# Can't start second X server with Intel KMS (WITH_NEW_XORG)



## leet (Jul 24, 2014)

Hi

I can't start more than one X server, the driver sees the /dev/dri/card0, but does not open it. 

```
(EE) No devices detected
```
Full X log: http://pastebin.com/s68SbjJ6

I don't really know how this works, but I suspect that the device is locked by the already running X. Is multiple X servers with DRI possible at all with KMS driver? I must be missing something. It sure is working with NVidia blobs. Haven't tested anything else yet.

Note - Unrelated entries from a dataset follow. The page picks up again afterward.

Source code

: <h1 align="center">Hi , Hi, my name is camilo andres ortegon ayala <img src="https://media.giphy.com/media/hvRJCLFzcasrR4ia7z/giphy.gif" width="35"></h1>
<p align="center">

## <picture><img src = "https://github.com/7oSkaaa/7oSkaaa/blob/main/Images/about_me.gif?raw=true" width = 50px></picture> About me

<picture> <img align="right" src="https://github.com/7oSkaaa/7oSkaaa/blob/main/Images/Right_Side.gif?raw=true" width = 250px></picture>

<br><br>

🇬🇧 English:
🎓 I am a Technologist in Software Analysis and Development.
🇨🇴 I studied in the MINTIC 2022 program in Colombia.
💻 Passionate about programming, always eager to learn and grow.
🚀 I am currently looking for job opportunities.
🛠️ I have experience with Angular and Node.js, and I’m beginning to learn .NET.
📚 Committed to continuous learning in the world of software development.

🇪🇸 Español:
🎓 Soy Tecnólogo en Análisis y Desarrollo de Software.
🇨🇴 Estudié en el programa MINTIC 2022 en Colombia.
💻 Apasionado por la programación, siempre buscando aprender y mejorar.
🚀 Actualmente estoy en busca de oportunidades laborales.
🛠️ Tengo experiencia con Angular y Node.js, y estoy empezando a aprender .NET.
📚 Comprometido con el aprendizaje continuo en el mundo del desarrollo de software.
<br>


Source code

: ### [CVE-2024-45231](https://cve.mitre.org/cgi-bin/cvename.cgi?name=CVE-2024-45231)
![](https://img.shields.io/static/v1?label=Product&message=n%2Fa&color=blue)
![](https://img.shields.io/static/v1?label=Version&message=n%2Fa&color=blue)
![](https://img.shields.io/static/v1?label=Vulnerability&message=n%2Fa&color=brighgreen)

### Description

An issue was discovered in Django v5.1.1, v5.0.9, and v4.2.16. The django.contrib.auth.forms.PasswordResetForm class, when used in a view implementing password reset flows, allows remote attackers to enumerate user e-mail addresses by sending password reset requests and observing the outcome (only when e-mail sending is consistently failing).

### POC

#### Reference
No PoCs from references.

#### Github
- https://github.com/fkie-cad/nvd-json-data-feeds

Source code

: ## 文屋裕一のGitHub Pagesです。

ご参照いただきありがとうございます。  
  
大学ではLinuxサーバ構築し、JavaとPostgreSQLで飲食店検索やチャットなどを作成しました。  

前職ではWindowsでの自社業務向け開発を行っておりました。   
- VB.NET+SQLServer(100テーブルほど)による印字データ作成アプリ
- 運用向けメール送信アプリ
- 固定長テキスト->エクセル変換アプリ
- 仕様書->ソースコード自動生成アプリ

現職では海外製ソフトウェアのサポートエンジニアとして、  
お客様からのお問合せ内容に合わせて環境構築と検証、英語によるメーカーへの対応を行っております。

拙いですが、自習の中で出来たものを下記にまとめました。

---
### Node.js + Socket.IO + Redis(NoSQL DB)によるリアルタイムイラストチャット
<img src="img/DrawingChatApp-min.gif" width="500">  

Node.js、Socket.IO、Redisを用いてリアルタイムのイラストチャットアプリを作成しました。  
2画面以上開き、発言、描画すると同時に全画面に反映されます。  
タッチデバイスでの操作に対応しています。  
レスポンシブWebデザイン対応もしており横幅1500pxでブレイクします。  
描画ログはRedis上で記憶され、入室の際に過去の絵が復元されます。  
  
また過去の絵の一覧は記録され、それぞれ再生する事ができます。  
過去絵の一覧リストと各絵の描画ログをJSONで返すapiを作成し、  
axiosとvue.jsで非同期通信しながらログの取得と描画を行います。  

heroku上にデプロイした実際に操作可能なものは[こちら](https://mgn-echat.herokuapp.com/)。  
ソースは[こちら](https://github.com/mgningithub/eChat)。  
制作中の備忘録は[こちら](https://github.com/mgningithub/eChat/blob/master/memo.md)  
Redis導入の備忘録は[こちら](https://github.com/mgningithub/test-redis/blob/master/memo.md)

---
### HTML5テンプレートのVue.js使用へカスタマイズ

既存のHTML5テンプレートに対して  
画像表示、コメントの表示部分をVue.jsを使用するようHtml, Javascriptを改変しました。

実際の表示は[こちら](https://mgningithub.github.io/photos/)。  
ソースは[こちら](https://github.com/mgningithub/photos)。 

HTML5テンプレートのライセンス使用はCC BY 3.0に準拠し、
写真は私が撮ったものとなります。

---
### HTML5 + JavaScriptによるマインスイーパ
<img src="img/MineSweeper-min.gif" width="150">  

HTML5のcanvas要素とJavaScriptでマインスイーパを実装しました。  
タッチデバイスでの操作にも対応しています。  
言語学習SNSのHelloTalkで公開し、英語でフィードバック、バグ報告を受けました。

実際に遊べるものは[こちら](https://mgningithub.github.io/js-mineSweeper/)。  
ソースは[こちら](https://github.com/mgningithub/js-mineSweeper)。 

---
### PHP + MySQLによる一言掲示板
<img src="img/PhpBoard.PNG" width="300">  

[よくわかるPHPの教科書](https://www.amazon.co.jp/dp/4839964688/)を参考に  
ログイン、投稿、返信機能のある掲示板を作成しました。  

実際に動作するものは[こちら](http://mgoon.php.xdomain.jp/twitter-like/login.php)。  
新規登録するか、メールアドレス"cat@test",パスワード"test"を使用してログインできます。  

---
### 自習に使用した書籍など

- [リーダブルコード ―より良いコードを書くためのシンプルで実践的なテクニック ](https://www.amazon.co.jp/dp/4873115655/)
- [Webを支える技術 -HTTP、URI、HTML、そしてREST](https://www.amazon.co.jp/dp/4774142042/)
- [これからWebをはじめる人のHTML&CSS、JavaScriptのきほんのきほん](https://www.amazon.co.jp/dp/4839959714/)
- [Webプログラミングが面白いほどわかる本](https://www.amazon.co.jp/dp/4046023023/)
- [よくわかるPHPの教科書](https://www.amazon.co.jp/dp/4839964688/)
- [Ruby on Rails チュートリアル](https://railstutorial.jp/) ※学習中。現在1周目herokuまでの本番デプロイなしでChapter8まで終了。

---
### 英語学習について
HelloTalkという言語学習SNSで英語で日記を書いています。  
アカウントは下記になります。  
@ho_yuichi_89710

I'm on i386 9.3-RELEASE, kernel built with vt(4), i915kms loaded. I have multiple inactive ttys defined in /etc/ttys for X to use. Don't have an xorg.conf.  No HAL, DBus installed, devd is used for input devices.


----------



## leet (Jul 24, 2014)

*Re: Can't start second X server with Intel KMS (WITH_NEW_XOR*

Every time VT is switched Xorg prints the following:


```
[ 22244.394] (II) AIGLX: Suspending AIGLX clients for VT switch
[ 22244.395] (WW) intel(0): drmDropMaster failed: Unknown error: -22
[ 22244.419] (II) AIGLX: Resuming AIGLX clients after VT switch
[ 22245.134] (II) intel(0): EDID vendor "DEL", prod id 41081
[ 22245.134] (II) intel(0): Using hsync ranges from config file
[ 22245.135] (II) intel(0): Using vrefresh ranges from config file
[ 22245.135] (II) intel(0): Printing DDC gathered Modelines:
```

New X startup attempt also triggers VT switch. I suppose this is the core of the problem. Intel driver can't release the card on VT switch.


----------



## leet (Jul 24, 2014)

*Re: Can't start second X server with Intel KMS (WITH_NEW_XOR*

I've turned on the dri debug with `sysctl hw.dri.debug=1` and saw that the kernel driver is failing this one:

```
[drm:pid4423:drm_dropmaster_ioctl] dropmaster
[drm:pid4423:drm_ioctl]     returning -22
```

I guess the drmDropMaster call to the kernel driver from X is not implemented yet.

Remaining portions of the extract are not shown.